We consider the Perron–Frobenius operator defined on the space of functions of bounded variation for the beta-map $\tau _\beta (x)=\beta x$ (mod $1$) for $\beta \in (1,\infty )$, and investigate its isolated eigenvalues except $1$, called non-leading eigenvalues in this paper. We show that the set of $\beta $ such that the corresponding Perron–Frobenius operator has at least one non-leading eigenvalue is open and dense in $(1,\infty )$. Furthermore, we establish the Hölder continuity of each non-leading eigenvalue as a function of $\beta $ and show in particular that it is continuous but non-differentiable, whose analogue was conjectured by Flatto, Lagarias and Poonen in [The zeta function of the beta transformation. Ergod. Th. & Dynam. Sys. 14 (1994), 237–266]. In addition, for an eigenfunctional of the Perron–Frobenius operator corresponding to an isolated eigenvalue, we give an explicit formula for the value of the functional applied to the indicator function of every interval.

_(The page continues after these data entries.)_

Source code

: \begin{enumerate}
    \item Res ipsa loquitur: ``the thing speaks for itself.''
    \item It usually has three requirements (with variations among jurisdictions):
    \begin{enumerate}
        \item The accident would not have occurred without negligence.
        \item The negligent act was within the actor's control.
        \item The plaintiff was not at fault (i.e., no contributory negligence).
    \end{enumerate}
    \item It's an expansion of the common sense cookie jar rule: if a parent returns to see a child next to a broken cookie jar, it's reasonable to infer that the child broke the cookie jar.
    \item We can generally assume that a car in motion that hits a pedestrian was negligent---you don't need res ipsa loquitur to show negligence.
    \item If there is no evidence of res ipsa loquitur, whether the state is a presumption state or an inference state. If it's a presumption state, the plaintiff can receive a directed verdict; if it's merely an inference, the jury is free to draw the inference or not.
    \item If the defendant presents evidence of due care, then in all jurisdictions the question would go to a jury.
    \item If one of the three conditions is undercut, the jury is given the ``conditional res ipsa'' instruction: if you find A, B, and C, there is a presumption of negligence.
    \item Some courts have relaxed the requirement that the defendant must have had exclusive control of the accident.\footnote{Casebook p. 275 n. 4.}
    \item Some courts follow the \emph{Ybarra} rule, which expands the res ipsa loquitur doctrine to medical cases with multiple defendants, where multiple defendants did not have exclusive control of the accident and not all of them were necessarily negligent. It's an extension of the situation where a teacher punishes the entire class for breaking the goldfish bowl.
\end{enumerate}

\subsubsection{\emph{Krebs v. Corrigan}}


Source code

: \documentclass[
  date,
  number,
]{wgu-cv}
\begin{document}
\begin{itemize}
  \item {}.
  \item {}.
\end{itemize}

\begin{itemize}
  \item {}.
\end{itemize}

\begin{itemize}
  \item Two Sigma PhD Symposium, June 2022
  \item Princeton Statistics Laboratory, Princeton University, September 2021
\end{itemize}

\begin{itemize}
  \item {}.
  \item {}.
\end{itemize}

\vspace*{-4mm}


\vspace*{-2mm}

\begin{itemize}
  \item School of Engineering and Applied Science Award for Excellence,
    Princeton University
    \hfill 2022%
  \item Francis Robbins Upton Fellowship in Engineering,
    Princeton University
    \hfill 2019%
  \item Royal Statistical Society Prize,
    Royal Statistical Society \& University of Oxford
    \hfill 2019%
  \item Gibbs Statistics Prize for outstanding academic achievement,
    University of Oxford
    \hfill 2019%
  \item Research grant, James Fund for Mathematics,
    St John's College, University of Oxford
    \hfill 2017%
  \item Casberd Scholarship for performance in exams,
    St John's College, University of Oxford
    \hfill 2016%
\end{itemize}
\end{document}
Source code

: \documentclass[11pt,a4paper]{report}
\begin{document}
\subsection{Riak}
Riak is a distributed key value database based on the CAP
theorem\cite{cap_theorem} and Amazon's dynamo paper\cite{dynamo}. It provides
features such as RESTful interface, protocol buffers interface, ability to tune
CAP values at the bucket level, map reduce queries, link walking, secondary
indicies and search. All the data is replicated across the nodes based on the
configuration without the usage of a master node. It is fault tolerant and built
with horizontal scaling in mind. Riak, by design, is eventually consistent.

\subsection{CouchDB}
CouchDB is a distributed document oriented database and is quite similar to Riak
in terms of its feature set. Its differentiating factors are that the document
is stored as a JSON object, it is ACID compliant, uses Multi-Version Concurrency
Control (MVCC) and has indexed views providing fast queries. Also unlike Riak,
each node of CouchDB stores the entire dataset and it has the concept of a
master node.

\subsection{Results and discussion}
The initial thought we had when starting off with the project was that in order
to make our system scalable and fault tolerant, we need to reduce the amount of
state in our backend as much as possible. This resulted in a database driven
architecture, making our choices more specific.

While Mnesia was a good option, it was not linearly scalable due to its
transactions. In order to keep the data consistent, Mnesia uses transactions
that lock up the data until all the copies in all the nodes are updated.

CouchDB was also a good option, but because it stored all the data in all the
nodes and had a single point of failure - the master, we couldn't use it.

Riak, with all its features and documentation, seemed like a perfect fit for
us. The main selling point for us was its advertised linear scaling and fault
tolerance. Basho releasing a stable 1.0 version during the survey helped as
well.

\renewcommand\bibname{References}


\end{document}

As its application, we provide three results related to non-leading eigenvalues, one of which states that an eigenfunctional corresponding to a non-leading eigenvalue cannot be expressed by any complex measure on the interval, which is in contrast to the case of the leading eigenvalue $1$.

Keywords

classical ergodic theorylow dimensional dynamicsnumber theory

MSC classification

Primary: 37E05: Maps of the interval (piecewise continuous, continuous, smooth)
Secondary: 37A30: Ergodic theorems, spectral theory, Markov operators 37D20: Uniformly hyperbolic systems (expanding, Anosov, Axiom A, etc.)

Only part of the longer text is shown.